> _Your objective_
Write out all the data again, exactly.

%%

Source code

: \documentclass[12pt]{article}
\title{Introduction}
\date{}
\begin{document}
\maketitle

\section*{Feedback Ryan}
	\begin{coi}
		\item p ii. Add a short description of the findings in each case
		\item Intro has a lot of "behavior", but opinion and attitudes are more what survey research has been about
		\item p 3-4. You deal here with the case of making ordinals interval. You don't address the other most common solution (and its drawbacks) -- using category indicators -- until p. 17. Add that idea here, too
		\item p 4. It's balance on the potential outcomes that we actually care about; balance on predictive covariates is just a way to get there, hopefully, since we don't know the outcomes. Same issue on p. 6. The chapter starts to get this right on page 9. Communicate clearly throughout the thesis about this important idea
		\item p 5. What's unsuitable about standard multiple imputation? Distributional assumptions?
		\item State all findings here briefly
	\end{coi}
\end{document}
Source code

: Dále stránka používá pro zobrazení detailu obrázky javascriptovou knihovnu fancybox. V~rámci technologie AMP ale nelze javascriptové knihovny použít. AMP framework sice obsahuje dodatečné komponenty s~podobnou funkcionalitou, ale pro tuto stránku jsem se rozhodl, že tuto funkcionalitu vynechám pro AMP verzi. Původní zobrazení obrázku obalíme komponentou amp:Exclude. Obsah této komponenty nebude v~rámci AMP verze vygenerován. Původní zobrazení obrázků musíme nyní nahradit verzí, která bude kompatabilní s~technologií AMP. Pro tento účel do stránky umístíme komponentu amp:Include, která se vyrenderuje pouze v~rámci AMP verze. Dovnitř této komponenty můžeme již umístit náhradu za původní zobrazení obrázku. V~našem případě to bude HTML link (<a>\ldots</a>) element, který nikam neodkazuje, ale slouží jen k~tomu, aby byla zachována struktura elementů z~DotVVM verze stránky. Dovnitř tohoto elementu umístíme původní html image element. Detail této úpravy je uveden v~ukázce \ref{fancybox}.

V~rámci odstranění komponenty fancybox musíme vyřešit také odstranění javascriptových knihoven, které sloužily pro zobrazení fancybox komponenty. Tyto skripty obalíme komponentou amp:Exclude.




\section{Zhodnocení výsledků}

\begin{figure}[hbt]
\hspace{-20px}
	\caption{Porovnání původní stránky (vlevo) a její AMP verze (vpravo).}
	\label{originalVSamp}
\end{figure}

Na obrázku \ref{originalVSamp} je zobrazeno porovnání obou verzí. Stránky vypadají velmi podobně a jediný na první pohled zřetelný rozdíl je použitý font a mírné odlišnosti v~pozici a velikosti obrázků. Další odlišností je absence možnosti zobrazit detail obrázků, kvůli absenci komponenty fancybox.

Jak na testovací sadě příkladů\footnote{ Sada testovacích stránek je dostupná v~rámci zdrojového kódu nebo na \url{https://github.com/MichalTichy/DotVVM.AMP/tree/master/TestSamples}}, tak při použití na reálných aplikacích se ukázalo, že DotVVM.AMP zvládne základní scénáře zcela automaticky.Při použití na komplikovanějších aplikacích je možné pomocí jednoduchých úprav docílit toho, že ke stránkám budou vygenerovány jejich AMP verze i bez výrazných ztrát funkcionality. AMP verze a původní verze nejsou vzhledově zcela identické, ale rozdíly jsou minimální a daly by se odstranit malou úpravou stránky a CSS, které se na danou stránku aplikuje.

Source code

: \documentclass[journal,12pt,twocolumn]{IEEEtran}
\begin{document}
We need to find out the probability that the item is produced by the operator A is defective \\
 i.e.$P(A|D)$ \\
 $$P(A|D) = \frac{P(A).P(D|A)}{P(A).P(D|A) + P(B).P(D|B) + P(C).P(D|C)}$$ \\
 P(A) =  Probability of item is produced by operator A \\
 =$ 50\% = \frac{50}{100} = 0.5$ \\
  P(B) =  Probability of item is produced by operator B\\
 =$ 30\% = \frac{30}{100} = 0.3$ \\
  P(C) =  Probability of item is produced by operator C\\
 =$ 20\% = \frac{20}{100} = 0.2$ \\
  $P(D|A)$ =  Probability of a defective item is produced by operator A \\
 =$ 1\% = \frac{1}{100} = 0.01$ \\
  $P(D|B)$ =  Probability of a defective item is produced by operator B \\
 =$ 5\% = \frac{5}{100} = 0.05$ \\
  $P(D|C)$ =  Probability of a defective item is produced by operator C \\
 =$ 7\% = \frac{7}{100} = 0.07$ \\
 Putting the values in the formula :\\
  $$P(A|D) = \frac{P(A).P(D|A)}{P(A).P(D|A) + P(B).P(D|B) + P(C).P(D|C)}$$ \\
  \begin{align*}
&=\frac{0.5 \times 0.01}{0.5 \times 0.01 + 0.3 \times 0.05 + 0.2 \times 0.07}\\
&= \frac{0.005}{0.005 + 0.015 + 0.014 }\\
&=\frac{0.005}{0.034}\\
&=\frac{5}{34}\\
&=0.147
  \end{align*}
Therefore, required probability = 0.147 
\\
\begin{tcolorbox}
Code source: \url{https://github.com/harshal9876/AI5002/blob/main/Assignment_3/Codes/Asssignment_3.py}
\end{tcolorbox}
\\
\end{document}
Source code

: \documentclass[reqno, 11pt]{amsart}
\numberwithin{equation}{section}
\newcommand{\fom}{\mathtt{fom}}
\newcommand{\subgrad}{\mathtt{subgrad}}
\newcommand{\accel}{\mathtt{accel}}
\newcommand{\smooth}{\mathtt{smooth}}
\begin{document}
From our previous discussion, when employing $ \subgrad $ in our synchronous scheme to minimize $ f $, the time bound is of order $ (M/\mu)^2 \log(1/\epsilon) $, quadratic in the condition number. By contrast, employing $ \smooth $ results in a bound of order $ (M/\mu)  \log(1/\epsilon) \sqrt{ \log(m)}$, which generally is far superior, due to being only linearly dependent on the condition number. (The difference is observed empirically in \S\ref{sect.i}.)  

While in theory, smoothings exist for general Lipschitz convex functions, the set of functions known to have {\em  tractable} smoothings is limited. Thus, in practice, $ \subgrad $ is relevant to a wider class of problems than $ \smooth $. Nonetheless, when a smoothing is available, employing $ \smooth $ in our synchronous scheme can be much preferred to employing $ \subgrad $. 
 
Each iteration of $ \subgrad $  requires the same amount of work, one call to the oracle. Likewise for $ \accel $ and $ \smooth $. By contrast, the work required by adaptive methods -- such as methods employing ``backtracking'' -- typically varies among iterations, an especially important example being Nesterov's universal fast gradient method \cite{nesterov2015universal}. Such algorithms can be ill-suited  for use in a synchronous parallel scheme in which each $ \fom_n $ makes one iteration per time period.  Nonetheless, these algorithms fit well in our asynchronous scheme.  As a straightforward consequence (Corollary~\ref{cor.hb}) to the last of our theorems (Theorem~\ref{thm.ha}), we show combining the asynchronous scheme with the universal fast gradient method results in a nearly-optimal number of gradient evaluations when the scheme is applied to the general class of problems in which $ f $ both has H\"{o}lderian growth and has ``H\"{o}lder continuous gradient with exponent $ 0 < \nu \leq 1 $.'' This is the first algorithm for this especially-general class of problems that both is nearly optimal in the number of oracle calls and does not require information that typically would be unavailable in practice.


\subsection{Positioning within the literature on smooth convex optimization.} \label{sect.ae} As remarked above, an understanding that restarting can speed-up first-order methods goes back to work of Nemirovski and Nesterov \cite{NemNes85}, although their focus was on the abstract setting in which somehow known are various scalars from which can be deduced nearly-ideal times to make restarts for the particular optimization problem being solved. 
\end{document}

%%

> _Result_
Source code

: \documentclass[12pt]{article}
\title{Introduction}
\date{}
\begin{document}
\maketitle

\section*{Feedback Ryan}
	\begin{coi}
		\item p ii. Add a short description of the findings in each case
		\item Intro has a lot of "behavior", but opinion and attitudes are more what survey research has been about
		\item p 3-4. You deal here with the case of making ordinals interval. You don't address the other most common solution (and its drawbacks) -- using category indicators -- until p. 17. Add that idea here, too
		\item p 4. It's balance on the potential outcomes that we actually care about; balance on predictive covariates is just a way to get there, hopefully, since we don't know the outcomes. Same issue on p. 6. The chapter starts to get this right on page 9. Communicate clearly throughout the thesis about this important idea
		\item p 5. What's unsuitable about standard multiple imputation? Distributional assumptions?
		\item State all findings here briefly
	\end{coi}
\end{document}
Source code

: Dále stránka používá pro zobrazení detailu obrázky javascriptovou knihovnu fancybox. V~rámci technologie AMP ale nelze javascriptové knihovny použít. AMP framework sice obsahuje dodatečné komponenty s~podobnou funkcionalitou, ale pro tuto stránku jsem se rozhodl, že tuto funkcionalitu vynechám pro AMP verzi. Původní zobrazení obrázku obalíme komponentou amp:Exclude. Obsah této komponenty nebude v~rámci AMP verze vygenerován. Původní zobrazení obrázků musíme nyní nahradit verzí, která bude kompatabilní s~technologií AMP. Pro tento účel do stránky umístíme komponentu amp:Include, která se vyrenderuje pouze v~rámci AMP verze. Dovnitř této komponenty můžeme již umístit náhradu za původní zobrazení obrázku. V~našem případě to bude HTML link (<a>\ldots</a>) element, který nikam neodkazuje, ale slouží jen k~tomu, aby byla zachována struktura elementů z~DotVVM verze stránky. Dovnitř tohoto elementu umístíme původní html image element. Detail této úpravy je uveden v~ukázce \ref{fancybox}.

V~rámci odstranění komponenty fancybox musíme vyřešit také odstranění javascriptových knihoven, které sloužily pro zobrazení fancybox komponenty. Tyto skripty obalíme komponentou amp:Exclude.




\section{Zhodnocení výsledků}

\begin{figure}[hbt]
\hspace{-20px}
	\caption{Porovnání původní stránky (vlevo) a její AMP verze (vpravo).}
	\label{originalVSamp}
\end{figure}

Na obrázku \ref{originalVSamp} je zobrazeno porovnání obou verzí. Stránky vypadají velmi podobně a jediný na první pohled zřetelný rozdíl je použitý font a mírné odlišnosti v~pozici a velikosti obrázků. Další odlišností je absence možnosti zobrazit detail obrázků, kvůli absenci komponenty fancybox.

Jak na testovací sadě příkladů\footnote{ Sada testovacích stránek je dostupná v~rámci zdrojového kódu nebo na \url{https://github.com/MichalTichy/DotVVM.AMP/tree/master/TestSamples}}, tak při použití na reálných aplikacích se ukázalo, že DotVVM.AMP zvládne základní scénáře zcela automaticky.Při použití na komplikovanějších aplikacích je možné pomocí jednoduchých úprav docílit toho, že ke stránkám budou vygenerovány jejich AMP verze i bez výrazných ztrát funkcionality. AMP verze a původní verze nejsou vzhledově zcela identické, ale rozdíly jsou minimální a daly by se odstranit malou úpravou stránky a CSS, které se na danou stránku aplikuje.

Source code

: \documentclass[journal,12pt,twocolumn]{IEEEtran}
\begin{document}
We need to find out the probability that the item is produced by the operator A is defective \\
 i.e.$P(A|D)$ \\
 $$P(A|D) = \frac{P(A).P(D|A)}{P(A).P(D|A) + P(B).P(D|B) + P(C).P(D|C)}$$ \\
 P(A) =  Probability of item is produced by operator A \\
 =$ 50\% = \frac{50}{100} = 0.5$ \\
  P(B) =  Probability of item is produced by operator B\\
 =$ 30\% = \frac{30}{100} = 0.3$ \\
  P(C) =  Probability of item is produced by operator C\\
 =$ 20\% = \frac{20}{100} = 0.2$ \\
  $P(D|A)$ =  Probability of a defective item is produced by operator A \\
 =$ 1\% = \frac{1}{100} = 0.01$ \\
  $P(D|B)$ =  Probability of a defective item is produced by operator B \\
 =$ 5\% = \frac{5}{100} = 0.05$ \\
  $P(D|C)$ =  Probability of a defective item is produced by operator C \\
 =$ 7\% = \frac{7}{100} = 0.07$ \\
 Putting the values in the formula :\\
  $$P(A|D) = \frac{P(A).P(D|A)}{P(A).P(D|A) + P(B).P(D|B) + P(C).P(D|C)}$$ \\
  \begin{align*}
&=\frac{0.5 \times 0.01}{0.5 \times 0.01 + 0.3 \times 0.05 + 0.2 \times 0.07}\\
&= \frac{0.005}{0.005 + 0.015 + 0.014 }\\
&=\frac{0.005}{0.034}\\
&=\frac{5}{34}\\
&=0.147
  \end{align*}
Therefore, required probability = 0.147 
\\
\begin{tcolorbox}
Code source: \url{https://github.com/harshal9876/AI5002/blob/main/Assignment_3/Codes/Asssignment_3.py}
\end{tcolorbox}
\\
\end{document}
Source code

: \documentclass[reqno, 11pt]{amsart}
\numberwithin{equation}{section}
\newcommand{\fom}{\mathtt{fom}}
\newcommand{\subgrad}{\mathtt{subgrad}}
\newcommand{\accel}{\mathtt{accel}}
\newcommand{\smooth}{\mathtt{smooth}}
\begin{document}
From our previous discussion, when employing $ \subgrad $ in our synchronous scheme to minimize $ f $, the time bound is of order $ (M/\mu)^2 \log(1/\epsilon) $, quadratic in the condition number. By contrast, employing $ \smooth $ results in a bound of order $ (M/\mu)  \log(1/\epsilon) \sqrt{ \log(m)}$, which generally is far superior, due to being only linearly dependent on the condition number. (The difference is observed empirically in \S\ref{sect.i}.)  

While in theory, smoothings exist for general Lipschitz convex functions, the set of functions known to have {\em  tractable} smoothings is limited. Thus, in practice, $ \subgrad $ is relevant to a wider class of problems than $ \smooth $. Nonetheless, when a smoothing is available, employing $ \smooth $ in our synchronous scheme can be much preferred to employing $ \subgrad $. 
 
Each iteration of $ \subgrad $  requires the same amount of work, one call to the oracle. Likewise for $ \accel $ and $ \smooth $. By contrast, the work required by adaptive methods -- such as methods employing ``backtracking'' -- typically varies among iterations, an especially important example being Nesterov's universal fast gradient method \cite{nesterov2015universal}. Such algorithms can be ill-suited  for use in a synchronous parallel scheme in which each $ \fom_n $ makes one iteration per time period.  Nonetheless, these algorithms fit well in our asynchronous scheme.  As a straightforward consequence (Corollary~\ref{cor.hb}) to the last of our theorems (Theorem~\ref{thm.ha}), we show combining the asynchronous scheme with the universal fast gradient method results in a nearly-optimal number of gradient evaluations when the scheme is applied to the general class of problems in which $ f $ both has H\"{o}lderian growth and has ``H\"{o}lder continuous gradient with exponent $ 0 < \nu \leq 1 $.'' This is the first algorithm for this especially-general class of problems that both is nearly optimal in the number of oracle calls and does not require information that typically would be unavailable in practice.


\subsection{Positioning within the literature on smooth convex optimization.} \label{sect.ae} As remarked above, an understanding that restarting can speed-up first-order methods goes back to work of Nemirovski and Nesterov \cite{NemNes85}, although their focus was on the abstract setting in which somehow known are various scalars from which can be deduced nearly-ideal times to make restarts for the particular optimization problem being solved. 
\end{document}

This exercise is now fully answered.